Molecular motions contributions to optical nonlinearity of N-benzyl-2-methyl-4-nitroaniline studied by temperature-dependent FT-IR, 1H NMR spectroscopy and DFT calculations

The fourier transform infrared (FT-IR) spectra of polycrystalline orthorhombic N-benzyl-2-methyl-4-nitroaniline (BNA) were recorded in the 380–4000 cm−1 region within the 11–297 K temperature range while the 1H NMR spin–lattice relaxation time and the second moment of 1H NMR resonance line were measured in the 145–373 K and 80–400 K temperature range, respectively. Above 80 K the methyl group rotation is found to be dominant among other motions and leading to a significant reduction of the proton second moment which agrees with proposed models for the rigid structure and for the internal rotations in the BNA crystal such as methyl group C3 rotation, phenyl ring rotation and trans-gauche motion of methylene group. Activation energies for the nitro and methyl group rotations were experimentally estimated by FT-IR and 1H NMR, appropriately.
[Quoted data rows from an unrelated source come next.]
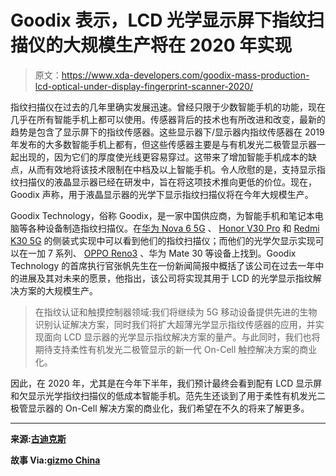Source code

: # Goodix 表示，LCD 光学显示屏下指纹扫描仪的大规模生产将在 2020 年实现

> 原文：<https://www.xda-developers.com/goodix-mass-production-lcd-optical-under-display-fingerprint-scanner-2020/>

指纹扫描仪在过去的几年里确实发展迅速。曾经只限于少数智能手机的功能，现在几乎在所有智能手机上都可以使用。传感器背后的技术也有所改进和改变，最新的趋势是包含了显示屏下的指纹传感器。这些显示器下/显示器内指纹传感器在 2019 年发布的大多数智能手机上都有，但这些传感器主要是与有机发光二极管显示器一起出现的，因为它们的厚度使光线更容易穿过。这带来了增加智能手机成本的缺点，从而有效地将该技术限制在中档及以上智能手机。令人欣慰的是，支持显示指纹扫描仪的液晶显示器已经在研发中，旨在将这项技术推向更低的价位。现在，Goodix 声称，用于液晶显示器的光学下显示指纹扫描仪将在今年大规模生产。

Goodix Technology，俗称 Goodix，是一家中国供应商，为智能手机和笔记本电脑等各种设备制造指纹扫描仪。在[华为 Nova 6 5G](https://www.xda-developers.com/huawei-nova-6-5g-se-china-launch/) 、 [Honor V30 Pro](https://www.xda-developers.com/honor-announces-v30-view30-dual-hole-punch-display-kirin-990-android-10/) 和 [Redmi K30 5G](https://www.xda-developers.com/xiaomi-redmi-k30-5g-4g-120hz-display-snapdragon-765g-64mp-sony-imx686-china-launch/) 的侧装式实现中可以看到他们的指纹扫描仪；而他们的光学欠显示实现可以在一加 7 系列、 [OPPO Reno3](https://www.xda-developers.com/oppo-reno3-pro-5g-quad-rear-camera-china-launch/) 、华为 Mate 30 等设备上找到。Goodix Technology 的首席执行官张帆先生在一份新闻简报中概括了该公司在过去一年中的进展及其对未来的愿景，他指出，该公司将实现其用于 LCD 的光学显示指纹解决方案的大规模生产。

> 在指纹认证和触摸控制器领域:我们将继续为 5G 移动设备提供先进的生物识别认证解决方案，同时我们将扩大超薄光学显示指纹传感器的应用，并实现面向 LCD 显示器的光学显示指纹解决方案的量产。与此同时，我们也将期待支持柔性有机发光二极管显示的新一代 On-Cell 触控解决方案的商业化。

因此，在 2020 年，尤其是在今年下半年，我们预计最终会看到配有 LCD 显示屏和欠显示光学指纹扫描仪的低成本智能手机。范先生还谈到了用于柔性有机发光二极管显示器的 On-Cell 解决方案的商业化，我们希望在不久的将来了解更多。

* * *

**来源:[古迪克斯](https://www.goodix.com/en/about_goodix/newsroom/company_news/detail/4570)**

**故事 Via:[gizmo China](https://www.gizmochina.com/2019/12/31/lcd-in-display-fingerprint-solution-2020/)**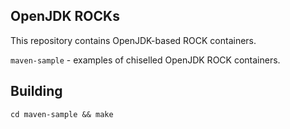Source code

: ## OpenJDK ROCKs

This repository contains OpenJDK-based ROCK containers.

`maven-sample` - examples of chiselled OpenJDK ROCK containers.

## Building

``cd maven-sample && make``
For comparison the potential barriers for these two group motions in BNA molecule were calculated by DFT quantum chemical methods. The role of molecular motions in the BNA crystal in the large temperature range is discussed from the point of view of its nonlinear optical properties.

► BNA crystal exhibits molecular motions in the temperature range from 80 to 400 K.
► Rigid structure and internal rotations models agree with 1H NMR results.
► Activation energies for the nitro and methyl group rotations were estimated.
► Molecular motions play a positive role towards NLO properties.